(Rendered images with source text)
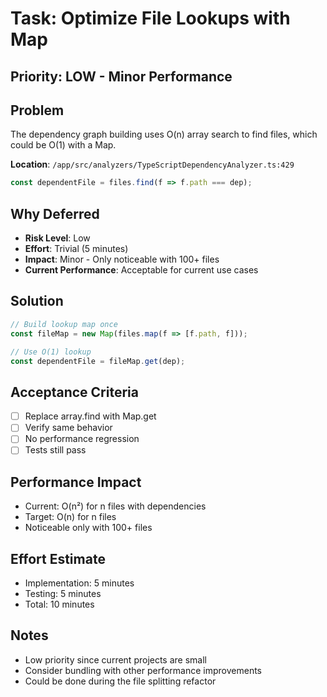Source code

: # Task: Optimize File Lookups with Map

## Priority: LOW - Minor Performance

## Problem
The dependency graph building uses O(n) array search to find files, which could be O(1) with a Map.

**Location**: `/app/src/analyzers/TypeScriptDependencyAnalyzer.ts:429`
```typescript
const dependentFile = files.find(f => f.path === dep);
```

## Why Deferred
- **Risk Level**: Low
- **Effort**: Trivial (5 minutes)
- **Impact**: Minor - Only noticeable with 100+ files
- **Current Performance**: Acceptable for current use cases

## Solution
```typescript
// Build lookup map once
const fileMap = new Map(files.map(f => [f.path, f]));

// Use O(1) lookup
const dependentFile = fileMap.get(dep);
```

## Acceptance Criteria
- [ ] Replace array.find with Map.get
- [ ] Verify same behavior
- [ ] No performance regression
- [ ] Tests still pass

## Performance Impact
- Current: O(n²) for n files with dependencies
- Target: O(n) for n files
- Noticeable only with 100+ files

## Effort Estimate
- Implementation: 5 minutes
- Testing: 5 minutes
- Total: 10 minutes

## Notes
- Low priority since current projects are small
- Consider bundling with other performance improvements
- Could be done during the file splitting refactor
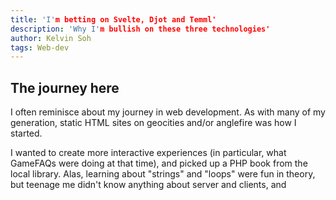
 ```yaml
---
title: 'I'm betting on Svelte, Djot and Temml'
description: 'Why I'm bullish on these three technologies'
author: Kelvin Soh
tags: Web-dev
---
```


## The journey here

I often reminisce about my journey in web development. As with many of my
generation, static HTML sites on geocities and/or anglefire was how I started.

I wanted to create more interactive experiences (in particular, what GameFAQs
were doing at that time), and picked up a PHP book from the local library. Alas,
learning about "strings" and "loops" were fun in theory, but teenage me didn't
know anything about server and clients, and
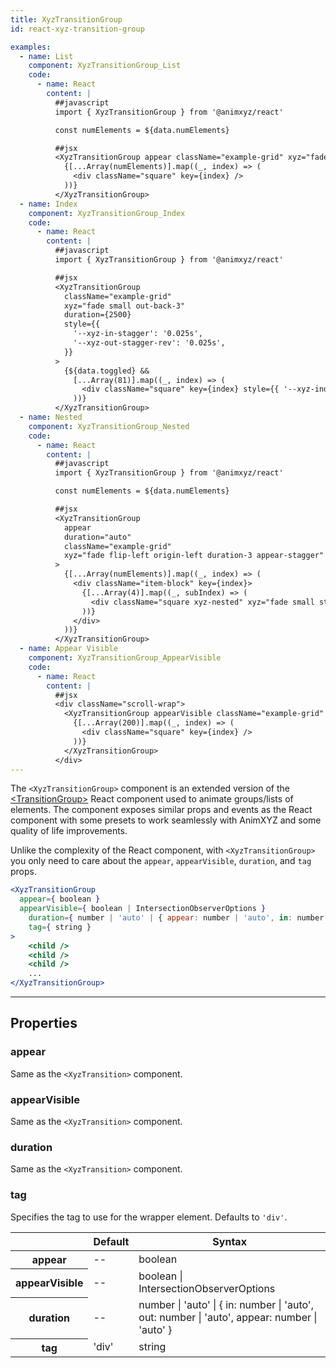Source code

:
 ```yaml
---
title: XyzTransitionGroup
id: react-xyz-transition-group

examples:
  - name: List
    component: XyzTransitionGroup_List
    code:
      - name: React
        content: |
          ##javascript
          import { XyzTransitionGroup } from '@animxyz/react'

          const numElements = ${data.numElements}

          ##jsx
          <XyzTransitionGroup appear className="example-grid" xyz="fade small out-down out-rotate-right appear-stagger">
            {[...Array(numElements)].map((_, index) => (
              <div className="square" key={index} />
            ))}
          </XyzTransitionGroup>
  - name: Index
    component: XyzTransitionGroup_Index
    code:
      - name: React
        content: |
          ##javascript
          import { XyzTransitionGroup } from '@animxyz/react'

          ##jsx
          <XyzTransitionGroup
            className="example-grid"
            xyz="fade small out-back-3"
            duration={2500}
            style={{
              '--xyz-in-stagger': '0.025s',
              '--xyz-out-stagger-rev': '0.025s',
            }}
          >
            {${data.toggled} &&
              [...Array(81)].map((_, index) => (
                <div className="square" key={index} style={{ '--xyz-index-rev': Math.random() * 81 }} />
              ))}
          </XyzTransitionGroup>
  - name: Nested
    component: XyzTransitionGroup_Nested
    code:
      - name: React
        content: |
          ##javascript
          import { XyzTransitionGroup } from '@animxyz/react'

          const numElements = ${data.numElements}

          ##jsx
          <XyzTransitionGroup
            appear
            duration="auto"
            className="example-grid"
            xyz="fade flip-left origin-left duration-3 appear-stagger"
          >
            {[...Array(numElements)].map((_, index) => (
              <div className="item-block" key={index}>
                {[...Array(4)].map((_, subIndex) => (
                  <div className="square xyz-nested" xyz="fade small stagger" key={subIndex} />
                ))}
              </div>
            ))}
          </XyzTransitionGroup>
  - name: Appear Visible
    component: XyzTransitionGroup_AppearVisible
    code:
      - name: React
        content: |
          ##jsx
          <div className="scroll-wrap">
            <XyzTransitionGroup appearVisible className="example-grid" xyz="delay-2 fade small rotate-right">
              {[...Array(200)].map((_, index) => (
                <div className="square" key={index} />
              ))}
            </XyzTransitionGroup>
          </div>
---
```


The `<XyzTransitionGroup>` component is an extended version of the [&lt;TransitionGroup&gt;](https://reactcommunity.org/react-transition-group/transition-group) React component used to animate groups/lists of elements. The component exposes similar props and events as the React component with some presets to work seamlessly with AnimXYZ and some quality of life improvements.

Unlike the complexity of the React component, with `<XyzTransitionGroup>` you only need to care about the `appear`, `appearVisible`, `duration`, and `tag` props.

```jsx
<XyzTransitionGroup
  appear={ boolean }
  appearVisible={ boolean | IntersectionObserverOptions }
	duration={ number | 'auto' | { appear: number | 'auto', in: number | 'auto', out: number | 'auto' } }
	tag={ string }
>
	<child />
	<child />
	<child />
	...
</XyzTransitionGroup>
```

---
## Properties

### appear

Same as the `<XyzTransition>` component.

### appearVisible

Same as the `<XyzTransition>` component.

### duration

Same as the `<XyzTransition>` component.

### tag

Specifies the tag to use for the wrapper element. Defaults to `'div'`.

<div class="properties-table table-wrap">
	<table>
		<thead>
			<tr>
				<th></th>
				<th>Default</th>
				<th>Syntax</th>
			</tr>
		</thead>
		<tbody>
			<tr>
				<th scope="row">appear</th>
				<td>--</td>
				<td>boolean</td>
			</tr>
      <tr>
				<th scope="row">appearVisible</th>
				<td>--</td>
				<td>boolean | IntersectionObserverOptions</td>
			</tr>
			<tr>
				<th scope="row">duration</th>
				<td>--</td>
				<td>number | 'auto' | { in: number | 'auto', out: number | 'auto', appear: number | 'auto' }</td>
			</tr>
			<tr>
				<th scope="row">tag</th>
				<td>'div'</td>
				<td>string</td>
			</tr>
		</tbody>
	</table>
</div>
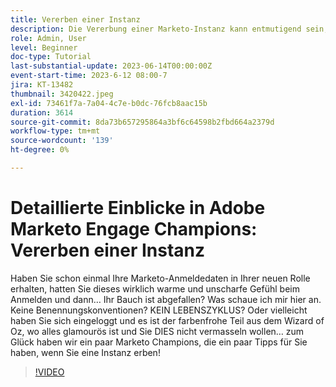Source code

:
 ```yaml
---
title: Vererben einer Instanz
description: Die Vererbung einer Marketo-Instanz kann entmutigend sein, unabhängig davon, ob es sich um ein chaotisches Chaos oder einen gut geölten Computer handelt. Seien Sie dabei, wenn unsere Marketo Champions wichtige Tipps und Best Practices austauschen, mit denen Sie in Ihrer neuen Instanz navigieren und diese optimieren können, um einen reibungslosen Übergang und eine effektive Verwaltung zu gewährleisten.
role: Admin, User
level: Beginner
doc-type: Tutorial
last-substantial-update: 2023-06-14T00:00:00Z
event-start-time: 2023-6-12 08:00-7
jira: KT-13482
thumbnail: 3420422.jpeg
exl-id: 73461f7a-7a04-4c7e-b0dc-76fcb8aac15b
duration: 3614
source-git-commit: 8da73b657295864a3bf6c64598b2fbd664a2379d
workflow-type: tm+mt
source-wordcount: '139'
ht-degree: 0%

---
```


# Detaillierte Einblicke in Adobe Marketo Engage Champions: Vererben einer Instanz

Haben Sie schon einmal Ihre Marketo-Anmeldedaten in Ihrer neuen Rolle erhalten, hatten Sie dieses wirklich warme und unscharfe Gefühl beim Anmelden und dann… Ihr Bauch ist abgefallen? Was schaue ich mir hier an. Keine Benennungskonventionen? KEIN LEBENSZYKLUS? Oder vielleicht haben Sie sich eingeloggt und es ist der farbenfrohe Teil aus dem Wizard of Oz, wo alles glamourös ist und Sie DIES nicht vermasseln wollen… zum Glück haben wir ein paar Marketo Champions, die ein paar Tipps für Sie haben, wenn Sie eine Instanz erben!

>[!VIDEO](https://video.tv.adobe.com/v/3420422/?learn=on)
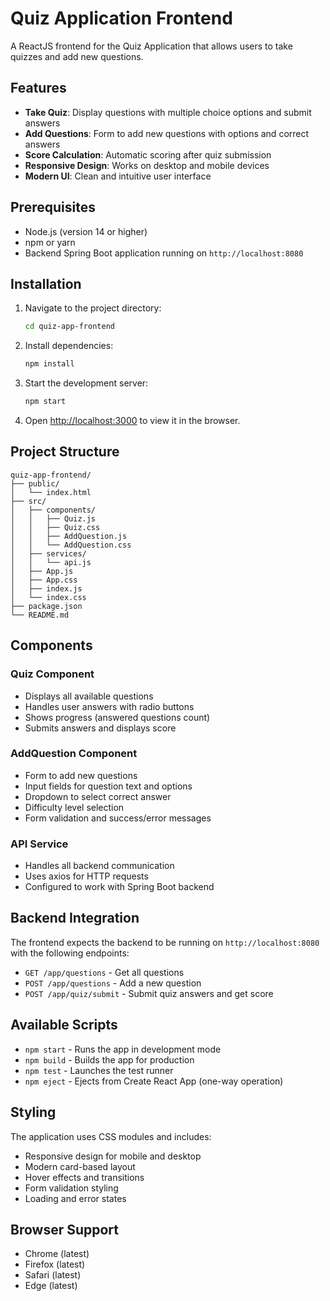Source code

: # Quiz Application Frontend

A ReactJS frontend for the Quiz Application that allows users to take quizzes and add new questions.

## Features

- **Take Quiz**: Display questions with multiple choice options and submit answers
- **Add Questions**: Form to add new questions with options and correct answers
- **Score Calculation**: Automatic scoring after quiz submission
- **Responsive Design**: Works on desktop and mobile devices
- **Modern UI**: Clean and intuitive user interface

## Prerequisites

- Node.js (version 14 or higher)
- npm or yarn
- Backend Spring Boot application running on `http://localhost:8080`

## Installation

1. Navigate to the project directory:
   ```bash
   cd quiz-app-frontend
   ```

2. Install dependencies:
   ```bash
   npm install
   ```

3. Start the development server:
   ```bash
   npm start
   ```

4. Open [http://localhost:3000](http://localhost:3000) to view it in the browser.

## Project Structure

```
quiz-app-frontend/
├── public/
│   └── index.html
├── src/
│   ├── components/
│   │   ├── Quiz.js
│   │   ├── Quiz.css
│   │   ├── AddQuestion.js
│   │   └── AddQuestion.css
│   ├── services/
│   │   └── api.js
│   ├── App.js
│   ├── App.css
│   ├── index.js
│   └── index.css
├── package.json
└── README.md
```

## Components

### Quiz Component
- Displays all available questions
- Handles user answers with radio buttons
- Shows progress (answered questions count)
- Submits answers and displays score

### AddQuestion Component
- Form to add new questions
- Input fields for question text and options
- Dropdown to select correct answer
- Difficulty level selection
- Form validation and success/error messages

### API Service
- Handles all backend communication
- Uses axios for HTTP requests
- Configured to work with Spring Boot backend

## Backend Integration

The frontend expects the backend to be running on `http://localhost:8080` with the following endpoints:

- `GET /app/questions` - Get all questions
- `POST /app/questions` - Add a new question
- `POST /app/quiz/submit` - Submit quiz answers and get score

## Available Scripts

- `npm start` - Runs the app in development mode
- `npm build` - Builds the app for production
- `npm test` - Launches the test runner
- `npm eject` - Ejects from Create React App (one-way operation)

## Styling

The application uses CSS modules and includes:
- Responsive design for mobile and desktop
- Modern card-based layout
- Hover effects and transitions
- Form validation styling
- Loading and error states

## Browser Support

- Chrome (latest)
- Firefox (latest)
- Safari (latest)
- Edge (latest)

* _What the task asks_
Begin with the line that contains "- Submits answers and displays score" and end with the last line of the records; set down every line in that span exactly, and nothing else.

* _Exercise result_
- Submits answers and displays score

### AddQuestion Component
- Form to add new questions
- Input fields for question text and options
- Dropdown to select correct answer
- Difficulty level selection
- Form validation and success/error messages

### API Service
- Handles all backend communication
- Uses axios for HTTP requests
- Configured to work with Spring Boot backend

## Backend Integration

The frontend expects the backend to be running on `http://localhost:8080` with the following endpoints:

- `GET /app/questions` - Get all questions
- `POST /app/questions` - Add a new question
- `POST /app/quiz/submit` - Submit quiz answers and get score

## Available Scripts

- `npm start` - Runs the app in development mode
- `npm build` - Builds the app for production
- `npm test` - Launches the test runner
- `npm eject` - Ejects from Create React App (one-way operation)

## Styling

The application uses CSS modules and includes:
- Responsive design for mobile and desktop
- Modern card-based layout
- Hover effects and transitions
- Form validation styling
- Loading and error states

## Browser Support

- Chrome (latest)
- Firefox (latest)
- Safari (latest)
- Edge (latest)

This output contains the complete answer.